From 04a50398d2be37dcd9b5f8ed42b72638b3ad861b Mon Sep 17 00:00:00 2001
From: Carl Worth <cworth@cworth.org>
Date: Fri, 12 Jun 2009 17:35:59 -0700
Subject: [PATCH] Add blog entry extolling cairo-perf-trace.

Hopefully this is the beginning of the end of bad 2D benchmarks.
---
 src/intel/performance_measurement.mdwn | 196 +++++++++++++++++++++++++
 1 file changed, 196 insertions(+)
 create mode 100644 src/intel/performance_measurement.mdwn

diff --git a/src/intel/performance_measurement.mdwn b/src/intel/performance_measurement.mdwn
new file mode 100644
index 0000000..ce5ffd1
--- /dev/null
+++ b/src/intel/performance_measurement.mdwn
@@ -0,0 +1,196 @@
+[[!meta title="On 2D Performance Measurement"]]
+
+[[!tag intel cairo performance]]
+
+Trying to get a handle on 2D graphics rendering performance can be a
+difficult task. Obviously, people care about the performance of their
+2D applications. Nobody wants to wait for a web browser to scroll past
+tacky banner ads or for an email client to render a pageful of
+spam. And it's easy for users to notice "my programs aren't rendering
+as fast with the latest drivers". But what developers need is a way to
+quantify exactly what that means, in order to track improvements and
+avoid regressions. And that measurement is the hard part. Or at least
+it always has been hard, until Chris Wilson's recent cairo-perf-trace.
+
+# Previous attempts at 2D benchmarking
+
+Various attempts at 2D-rendering benchmark suites have appeared and
+even become popular. Notable examples are x11perf and gtkperf.  My
+claim is that these tools range from useless to actively harmful when
+the task is understanding performance of real applications.
+
+These traditional benchmarks suites are collections of synthetic
+micro-benchmarks. Within a given benchmark, some tiny operation, (such
+as "render a line of text" or "draw a radio box"), is performed
+hundreds of times in a tight loop and the total time is measured.
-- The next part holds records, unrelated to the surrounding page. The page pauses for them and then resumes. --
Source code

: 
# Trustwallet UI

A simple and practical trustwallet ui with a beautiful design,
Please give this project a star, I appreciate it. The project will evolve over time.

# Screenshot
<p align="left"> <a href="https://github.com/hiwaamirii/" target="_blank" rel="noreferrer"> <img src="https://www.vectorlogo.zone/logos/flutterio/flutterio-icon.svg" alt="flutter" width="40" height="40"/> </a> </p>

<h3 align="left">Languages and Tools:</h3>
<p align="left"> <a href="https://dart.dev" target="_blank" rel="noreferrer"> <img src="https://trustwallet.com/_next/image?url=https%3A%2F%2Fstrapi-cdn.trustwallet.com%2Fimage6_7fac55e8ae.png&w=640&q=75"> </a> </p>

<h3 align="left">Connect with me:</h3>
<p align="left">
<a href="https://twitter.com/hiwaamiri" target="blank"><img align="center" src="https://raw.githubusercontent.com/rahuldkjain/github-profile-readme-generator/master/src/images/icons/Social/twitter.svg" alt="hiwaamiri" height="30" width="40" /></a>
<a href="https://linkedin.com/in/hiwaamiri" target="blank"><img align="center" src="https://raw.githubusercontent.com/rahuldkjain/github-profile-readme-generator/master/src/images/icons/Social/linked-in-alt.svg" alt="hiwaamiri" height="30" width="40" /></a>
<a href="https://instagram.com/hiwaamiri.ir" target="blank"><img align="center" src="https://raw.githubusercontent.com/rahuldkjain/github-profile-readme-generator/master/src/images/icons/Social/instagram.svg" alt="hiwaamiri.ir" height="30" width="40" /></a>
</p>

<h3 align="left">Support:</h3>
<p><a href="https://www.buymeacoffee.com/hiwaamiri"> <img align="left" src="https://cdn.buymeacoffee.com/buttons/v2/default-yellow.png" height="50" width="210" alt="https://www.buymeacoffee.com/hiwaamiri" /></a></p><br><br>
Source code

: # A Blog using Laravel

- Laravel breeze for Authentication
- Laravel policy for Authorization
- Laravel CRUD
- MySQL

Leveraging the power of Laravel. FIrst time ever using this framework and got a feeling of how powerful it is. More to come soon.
The
+hope is that these operations will simulate the workload of actual
+applications.
+
+Unfortunately, the workload of things like x11perf and gtkperf rarely
+come close to simulating practical workloads. In the worst case, the
+operation being tested might never be used at all in modern
+applications, (notice that x11perf tests things like stippled fills
+and wide ellipses which are obsolete graphics operations). Similarly,
+even if the operation is used, (such as a GTK+ radio button), it might
+not represent a significant fraction of time spent rendering by the
+application, (which might spend most of its time drawing its primary
+display area rather than any stock widget).
+
+So that's just the well-known idea to not focus on the performance of
+things other than the primary bottlenecks. But even when we have
+identified a bottleneck in an application, x11perf can still be the
+wrong answer for measurement. For example, "text rendering" is a
+common bottleneck for 2D applications. However, a test like "x11perf
+aa10text" which seems like a tempting way to measure text performance
+is far from ideal. This benchmark draws a small number of glyphs from
+a single font at a single size over and over. Meanwhile, a real
+application will use many glyphs from many fonts at many sizes. With
+layers and layers of caches throughout the graphics stack, it's really
+not possible to accurately simulate what "text rendering" means for a
+real application without actually just running the actual application.
+
+And yes, I myself have used and perhaps indirectly advocated for using
+things like x11perf in the past. I won't recommend it again in the
+future. See below for what I suggest instead.
+
+# What do the 3D folks do?
+
+For 3D performance, everybody knows this lesson already. Nobody
+measures the performance of "draw the same triangles over and
+over". And when a program that does that (like glxgears) everybody
+laughs if someone tries to take its frames-per-second report
+seriously. In fact, the phrase "glxgears is not a benchmark" is a
+catchphrase among 3D developers. Instead, 3D measurement is made with
+"benchmark modes" in the 3D applications that people actually care
+about, (which as far as I can tell is just games for some reason). In
+the benchmark mode, a sample session of recorded input is replayed as
+quickly as possible and a performance measurement is reported.
+
+As a rule, our 2D applications don't have similar benchmark
+modes. (There are some exceptions such as the trender utility for
+mozilla and special command-line options for the swfdec player.)  And
+coding up application-specific benchmarking code for every interesting
+application isn't something that anyone is signing up to do right now.
+
+# Introducing cairo-perf-trace
+
+Over the past year or so, Chris "ickle" Wilson has been putting a lot
+of work into a debugging utility known as cairo-trace, (inspired by
+work on an earlier tool known as libcairowrap by Benjamin Otte and
+Jeff Muizelaar). The cairo-trace utility produces a trace of all
+cairo-based rendering operations made by an application. The trace is
+complete and accurate enough to allow all operations to be replayed
+with a separate tool.
+
+The cairo-trace utility has long proven invaluable as a way to capture
+otherwise hard-to-reproduce test cases. People with complex
+applications that exhibit cairo bugs can generate a cairo-trace and
+often easily trim it down to a minimal test case. Then after
+submitting this trace, a developer can replicate this bug without
+needing to have a copy of the complex application nor its state.
+
+More recently, Chris wrote a new "cairo-trace --profile" mode and a
+tool named [cairo-perf-trace](http://cairographics.org/FAQ/#profiling)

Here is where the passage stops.